14 KiB
Design Document - AI Article Summarization
Overview
This design integrates Ollama AI into the news crawler workflow to automatically generate concise summaries of articles. The system will extract full article content, send it to Ollama for summarization, and store both the original content and the AI-generated summary in MongoDB.
Architecture
High-Level Flow
RSS Feed → Extract Content → Summarize with Ollama → Store in MongoDB
↓ ↓ ↓
Full Article Text AI Summary (≤150 words) Both Stored
Component Diagram
┌─────────────────────────────────────────────────────────────┐
│ News Crawler Service │
│ │
│ ┌────────────────┐ ┌──────────────────┐ │
│ │ RSS Parser │──────→│ Content Extractor│ │
│ └────────────────┘ └──────────────────┘ │
│ │ │
│ ↓ │
│ ┌──────────────────┐ │
│ │ Ollama Client │ │
│ │ (New Component) │ │
│ └──────────────────┘ │
│ │ │
│ ↓ │
│ ┌──────────────────┐ │
│ │ Database Writer │ │
│ └──────────────────┘ │
└─────────────────────────────────────────────────────────────┘
│
↓
┌──────────────────┐
│ Ollama Server │
│ (External) │
└──────────────────┘
│
↓
┌──────────────────┐
│ MongoDB │
└──────────────────┘
Components and Interfaces
1. Ollama Client Module
File: news_crawler/ollama_client.py
Purpose: Handle communication with Ollama server for summarization
Interface:
class OllamaClient:
def __init__(self, base_url, model, api_key=None, enabled=True):
"""Initialize Ollama client with configuration"""
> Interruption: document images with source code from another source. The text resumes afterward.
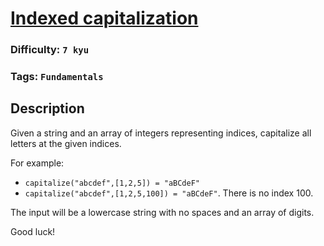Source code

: # [Indexed capitalization](https://www.codewars.com/kata/59cfc09a86a6fdf6df0000f1)

### Difficulty: `7 kyu`

### Tags: `Fundamentals`

## Description

Given a string and an array of integers representing indices, capitalize all letters at the given indices.

For example:

- `capitalize("abcdef",[1,2,5]) = "aBCdeF"`
- `capitalize("abcdef",[1,2,5,100]) = "aBCdeF"`. There is no index 100.

The input will be a lowercase string with no spaces and an array of digits.

Good luck!

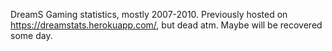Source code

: DreamS Gaming statistics, mostly 2007-2010.
Previously hosted on https://dreamstats.herokuapp.com/, but dead atm.
Maybe will be recovered some day.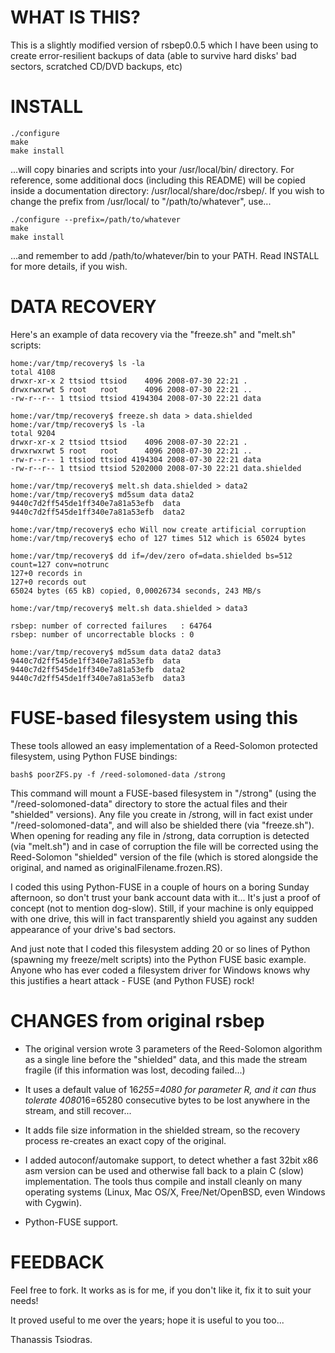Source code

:WHAT IS THIS?
=============

This is a slightly modified version of rsbep0.0.5 which I have
been using to create error-resilient backups of data (able to
survive hard disks' bad sectors, scratched CD/DVD backups, etc)

INSTALL
=======

    ./configure 
    make 
    make install

...will copy binaries and scripts into your /usr/local/bin/ 
directory. For reference, some additional docs (including this 
README) will be copied inside a documentation directory: 
/usr/local/share/doc/rsbep/. If you wish to change the prefix 
from /usr/local/ to "/path/to/whatever", use...

    ./configure --prefix=/path/to/whatever
    make
    make install

...and remember to add /path/to/whatever/bin to your PATH.
Read INSTALL for more details, if you wish.

DATA RECOVERY
=============

Here's an example of data recovery via the "freeze.sh" and 
"melt.sh" scripts:

    home:/var/tmp/recovery$ ls -la
    total 4108
    drwxr-xr-x 2 ttsiod ttsiod    4096 2008-07-30 22:21 .
    drwxrwxrwt 5 root   root      4096 2008-07-30 22:21 ..
    -rw-r--r-- 1 ttsiod ttsiod 4194304 2008-07-30 22:21 data
    
    home:/var/tmp/recovery$ freeze.sh data > data.shielded
    home:/var/tmp/recovery$ ls -la
    total 9204
    drwxr-xr-x 2 ttsiod ttsiod    4096 2008-07-30 22:21 .
    drwxrwxrwt 5 root   root      4096 2008-07-30 22:21 ..
    -rw-r--r-- 1 ttsiod ttsiod 4194304 2008-07-30 22:21 data
    -rw-r--r-- 1 ttsiod ttsiod 5202000 2008-07-30 22:21 data.shielded
    
    home:/var/tmp/recovery$ melt.sh data.shielded > data2
    home:/var/tmp/recovery$ md5sum data data2
    9440c7d2ff545de1ff340e7a81a53efb  data
    9440c7d2ff545de1ff340e7a81a53efb  data2
    
    home:/var/tmp/recovery$ echo Will now create artificial corruption 
    home:/var/tmp/recovery$ echo of 127 times 512 which is 65024 bytes
    
    home:/var/tmp/recovery$ dd if=/dev/zero of=data.shielded bs=512 count=127 conv=notrunc
    127+0 records in
    127+0 records out
    65024 bytes (65 kB) copied, 0,00026734 seconds, 243 MB/s
    
    home:/var/tmp/recovery$ melt.sh data.shielded > data3
    
    rsbep: number of corrected failures   : 64764
    rsbep: number of uncorrectable blocks : 0
    
    home:/var/tmp/recovery$ md5sum data data2 data3
    9440c7d2ff545de1ff340e7a81a53efb  data
    9440c7d2ff545de1ff340e7a81a53efb  data2
    9440c7d2ff545de1ff340e7a81a53efb  data3

FUSE-based filesystem using this
================================

These tools allowed an easy implementation of a Reed-Solomon 
protected filesystem, using Python FUSE bindings:

    bash$ poorZFS.py -f /reed-solomoned-data /strong

This command will mount a FUSE-based filesystem in "/strong" (using 
the "/reed-solomoned-data" directory to store the actual files and 
their "shielded" versions). Any file you create in /strong, will 
in fact exist under "/reed-solomoned-data", and will also be shielded 
there (via "freeze.sh"). When opening for reading any file in /strong, 
data corruption is detected (via "melt.sh") and in case of corruption 
the file will be corrected using the Reed-Solomon "shielded" version 
of the file (which is stored alongside the original, and named as
originalFilename.frozen.RS).

I coded this using Python-FUSE in a couple of hours on a boring Sunday 
afternoon, so don't trust your bank account data with it... It's just
a proof of concept (not to mention dog-slow). Still, if your machine
is only equipped with one drive, this will in fact transparently shield
you against any sudden appearance of your drive's bad sectors.

And just note that I coded this filesystem adding 20 or so lines of
Python (spawning my freeze/melt scripts) into the Python FUSE basic 
example. Anyone who has ever coded a filesystem driver for Windows knows 
why this justifies a heart attack - FUSE (and Python FUSE) rock!

CHANGES from original rsbep
===========================

- The original version wrote 3 parameters of the Reed-Solomon algorithm
  as a single line before the "shielded" data, and this made the stream 
  fragile (if this information was lost, decoding failed...) 

- It uses a default value of 16*255=4080 for parameter R, 
  and it can thus tolerate 4080*16=65280 consecutive bytes 
  to be lost anywhere in the stream, and still recover...

- It adds file size information in the shielded stream, so the recovery 
  process re-creates an exact copy of the original.

- I added autoconf/automake support, to detect whether a fast 32bit x86 
  asm version can be used and otherwise fall back to a plain C (slow) 
  implementation. The tools thus compile and install cleanly on many 
  operating systems (Linux, Mac OS/X, Free/Net/OpenBSD, even Windows
  with Cygwin).

- Python-FUSE support.

FEEDBACK
========
Feel free to fork.  It works as is for me, if you don't like it, 
fix it to suit your needs!

It proved useful to me over the years; hope it is useful to you too...

Thanassis Tsiodras.
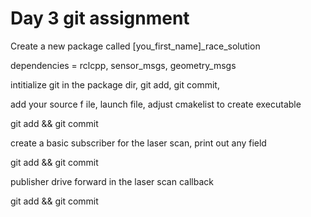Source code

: # Day 3 git assignment

Create a new package called [you_first_name]\_race_solution

dependencies = rclcpp, sensor_msgs, geometry_msgs

intitialize git in the package dir, git add, git commit,

add your source f ile, launch file, adjust cmakelist to create executable

git add && git commit

create a basic subscriber for the laser scan, print out any field

git add && git commit

publisher drive forward in the laser scan callback

git add && git commit
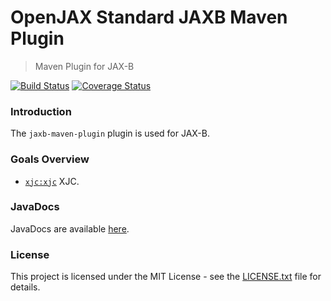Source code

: # OpenJAX Standard JAXB Maven Plugin

> Maven Plugin for JAX-B

[![Build Status](https://travis-ci.org/openjax/standard-jaxb.png)](https://travis-ci.org/openjax/standard-jaxb)
[![Coverage Status](https://coveralls.io/repos/github/openjax/standard-jaxb/badge.svg)](https://coveralls.io/github/openjax/standard-jaxb)

### Introduction

The `jaxb-maven-plugin` plugin is used for JAX-B.

### Goals Overview

* [`xjc:xjc`](#xjcxjc) XJC.

### JavaDocs

JavaDocs are available [here](https://standard.openjax.org/jaxb/apidocs/).

### License

This project is licensed under the MIT License - see the [LICENSE.txt](LICENSE.txt) file for details.

[mvn-plugin]: https://img.shields.io/badge/mvn-plugin-lightgrey.svg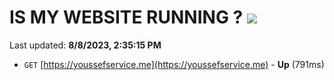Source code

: # IS MY WEBSITE RUNNING ? [![](https://img.shields.io/static/v1?label=Sponsor&message=%E2%9D%A4&logo=GitHub&color=%23fe8e86)](https://github.com/sponsors/<username>)

Last updated: **8/8/2023, 2:35:15 PM**

- `GET` [https://youssefservice.me](https://youssefservice.me) - **Up** (791ms)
def summarize_article(self, content: str, max_words: int = 150) -> dict:
"""
Summarize article content using Ollama
Args:
content: Full article text
max_words: Maximum words in summary (default 150)
Returns:
{
'summary': str, # AI-generated summary
'word_count': int, # Summary word count
'success': bool, # Whether summarization succeeded
'error': str or None, # Error message if failed
'duration': float # Time taken in seconds
}
"""
def is_available(self) -> bool:
"""Check if Ollama server is reachable"""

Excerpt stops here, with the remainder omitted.